▸ Requirement:
In the records below, find the line holding "Stephen Bourne at" and the line holding "most users. \v". Set down both, with every line between them, exactly.

Saved entries:
════════════════════

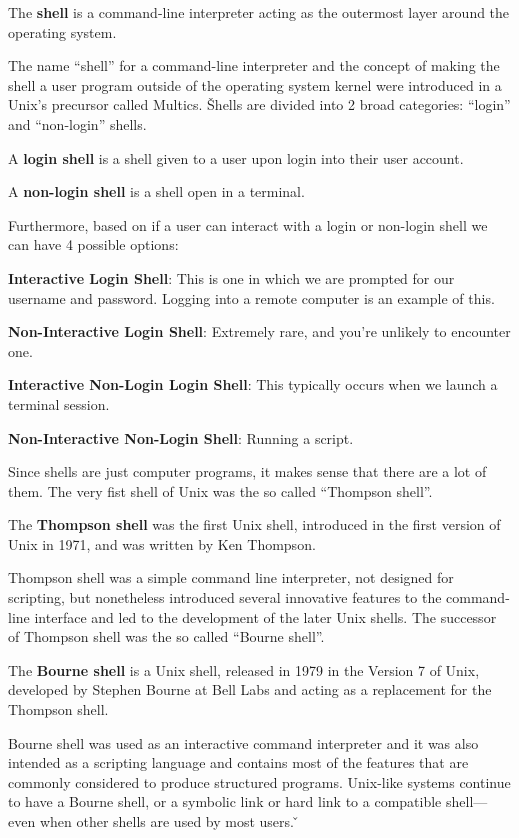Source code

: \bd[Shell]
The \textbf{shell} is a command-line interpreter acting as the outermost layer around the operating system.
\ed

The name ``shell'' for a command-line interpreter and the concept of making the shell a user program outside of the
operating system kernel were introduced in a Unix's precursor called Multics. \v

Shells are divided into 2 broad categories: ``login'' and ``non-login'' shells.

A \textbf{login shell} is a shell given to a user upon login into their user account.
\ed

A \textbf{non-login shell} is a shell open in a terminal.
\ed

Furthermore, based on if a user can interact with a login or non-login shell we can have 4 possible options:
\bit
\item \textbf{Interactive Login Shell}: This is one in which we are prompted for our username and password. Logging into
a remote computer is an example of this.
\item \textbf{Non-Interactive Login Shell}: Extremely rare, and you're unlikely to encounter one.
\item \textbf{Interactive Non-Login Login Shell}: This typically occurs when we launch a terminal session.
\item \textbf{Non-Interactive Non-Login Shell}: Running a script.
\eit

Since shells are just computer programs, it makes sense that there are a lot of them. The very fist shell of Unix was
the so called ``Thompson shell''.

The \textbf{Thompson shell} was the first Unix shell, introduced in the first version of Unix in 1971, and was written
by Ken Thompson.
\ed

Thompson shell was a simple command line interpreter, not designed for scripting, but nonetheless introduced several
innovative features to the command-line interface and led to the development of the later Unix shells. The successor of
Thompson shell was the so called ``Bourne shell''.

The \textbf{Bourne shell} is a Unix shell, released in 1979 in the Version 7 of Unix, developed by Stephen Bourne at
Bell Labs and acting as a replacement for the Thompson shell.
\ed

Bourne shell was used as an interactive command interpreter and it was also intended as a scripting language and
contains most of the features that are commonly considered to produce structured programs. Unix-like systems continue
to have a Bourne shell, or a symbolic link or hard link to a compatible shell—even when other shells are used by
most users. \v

════════════════════

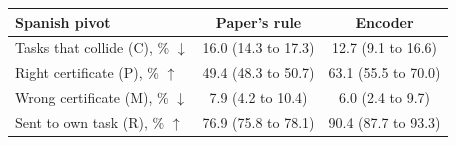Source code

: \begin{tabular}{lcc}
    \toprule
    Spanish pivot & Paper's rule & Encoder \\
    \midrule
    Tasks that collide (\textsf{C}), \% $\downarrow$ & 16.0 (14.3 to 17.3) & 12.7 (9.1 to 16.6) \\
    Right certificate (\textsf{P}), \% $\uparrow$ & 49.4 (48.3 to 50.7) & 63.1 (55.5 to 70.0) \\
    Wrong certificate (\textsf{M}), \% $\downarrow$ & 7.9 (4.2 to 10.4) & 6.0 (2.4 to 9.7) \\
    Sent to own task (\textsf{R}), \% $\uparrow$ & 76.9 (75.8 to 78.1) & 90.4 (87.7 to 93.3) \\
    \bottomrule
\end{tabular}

════════════════════

▸ Task result:
The \textbf{Bourne shell} is a Unix shell, released in 1979 in the Version 7 of Unix, developed by Stephen Bourne at
Bell Labs and acting as a replacement for the Thompson shell.
\ed

Bourne shell was used as an interactive command interpreter and it was also intended as a scripting language and
contains most of the features that are commonly considered to produce structured programs. Unix-like systems continue
to have a Bourne shell, or a symbolic link or hard link to a compatible shell—even when other shells are used by
most users. \v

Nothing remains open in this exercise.